Progression of bladder cancer could be predicted by E2F4 signature

Researchers from the Norris Cotton Cancer Center (NH, USA) have harnessed genomic data to demonstrate that the E2F4 signature, previously identified in breast cancer, can help predict bladder cancer prognosis and response to therapy. Their findings appeared recently in Molecular Cancer Research.

“We found that the E2F4 signature is predictive of the progression of both non-muscle-invasive and muscle-invasive bladder cancer,” commented Chao Cheng, the leader of the study. “It can also predict the responsiveness of patients to intravesical Bacillus Calmette-Guerin immunotherapy. Our results suggest that patients with positive E2F4 scores benefit significantly from BCG therapy, while the progression of patients with negative E2F4 scores does not show significant difference from untreated patients.”

Although intravesical BCG therapy has been extensively used to treat non-muscle-invasive bladder cancer (with up to a 60% success rate in preventing progression or recurrence), there is not currently an effective biomarker that can identify which patients will be responsive to the therapy. These findings suggest that the E2F4 gene signature could do just this.

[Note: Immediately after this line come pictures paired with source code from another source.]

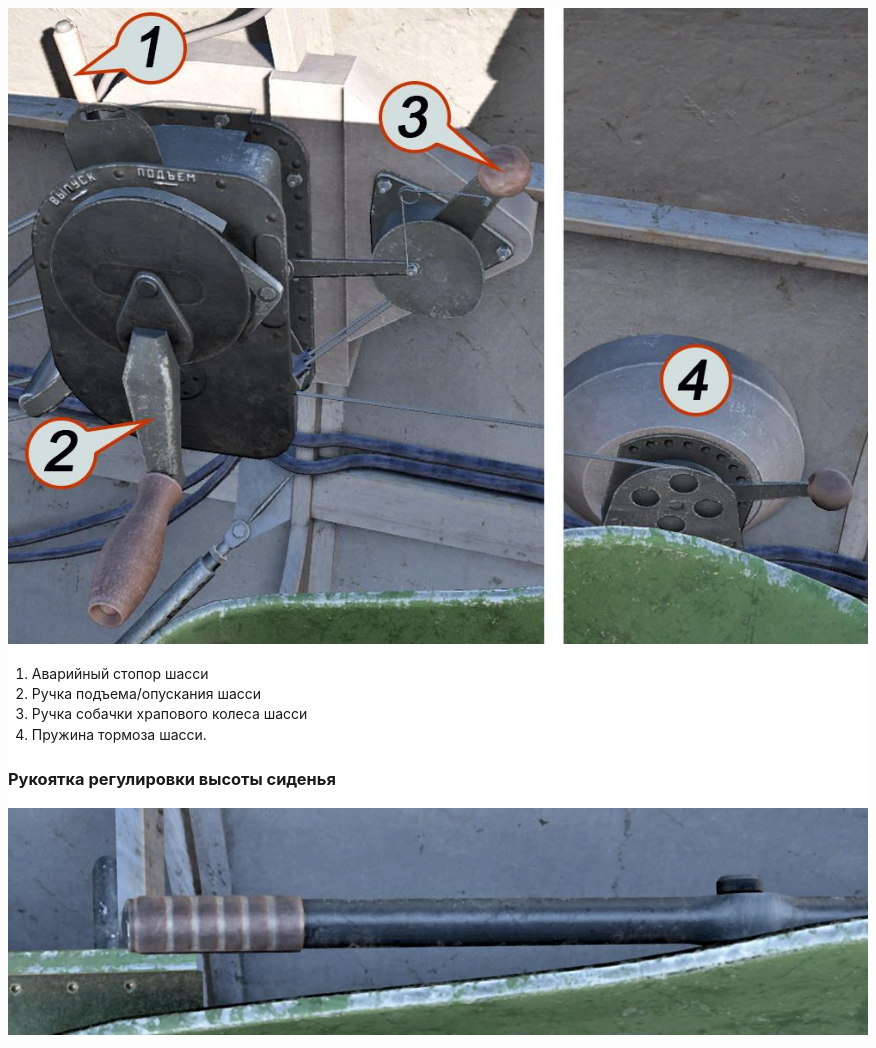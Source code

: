 ![Рисунок 68: Подъемный механизм шасси](img/img-067-072.jpg)

1. Аварийный стопор шасси
2. Ручка подъема/опускания
шасси
3. Ручка собачки храпового
колеса шасси
4. Пружина тормоза шасси.


### Рукоятка регулировки высоты сиденья

![Рисунок 70: Рычаг регулировки высоты сиденья](img/img-067-073.jpg)
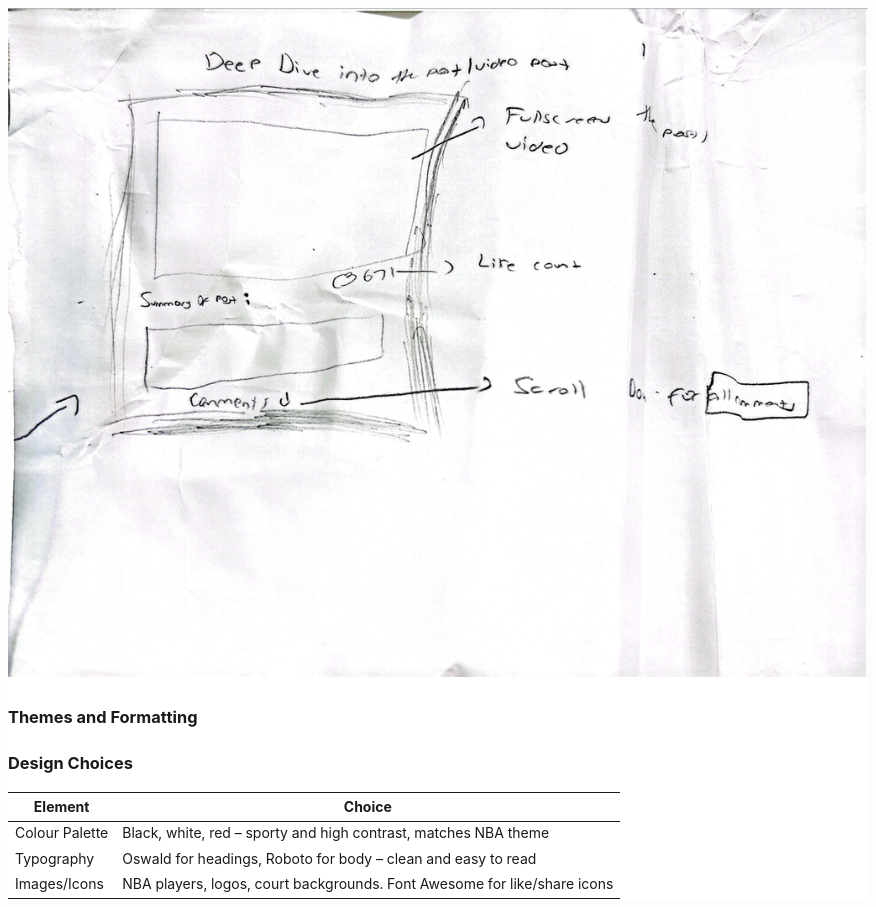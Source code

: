 ![Wireframe Sketch](images/wireframe3.png)

### Themes and Formatting

### Design Choices

| Element         | Choice                                                                 |
|----------------|------------------------------------------------------------------------|
| Colour Palette | Black, white, red – sporty and high contrast, matches NBA theme        |
| Typography     | Oswald for headings, Roboto for body – clean and easy to read          |
| Images/Icons   | NBA players, logos, court backgrounds. Font Awesome for like/share icons |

The study involved an integrative analysis of gene expression profiles for >800 bladder tumor samples, the data for which were collected from the Gene Expression Omnibus public database.

“An integration of genomic data with clinical information will provide new biological insight in cancer biology and identify new biomarkers for aiding clinical practice,” remarked Cheng. “Such translational studies need collective efforts from cancer biologists, clinicians, and computational biologists.”

The team now plan to conduct further, more detailed research in an independent dataset, in order to provide validation for the prognostic value of the E2F4 biomarker. Their aim is to create a practical and convenient clinical test based on the E2F4 signature that can predict the efficacy of the BCG program in bladder cancer patients.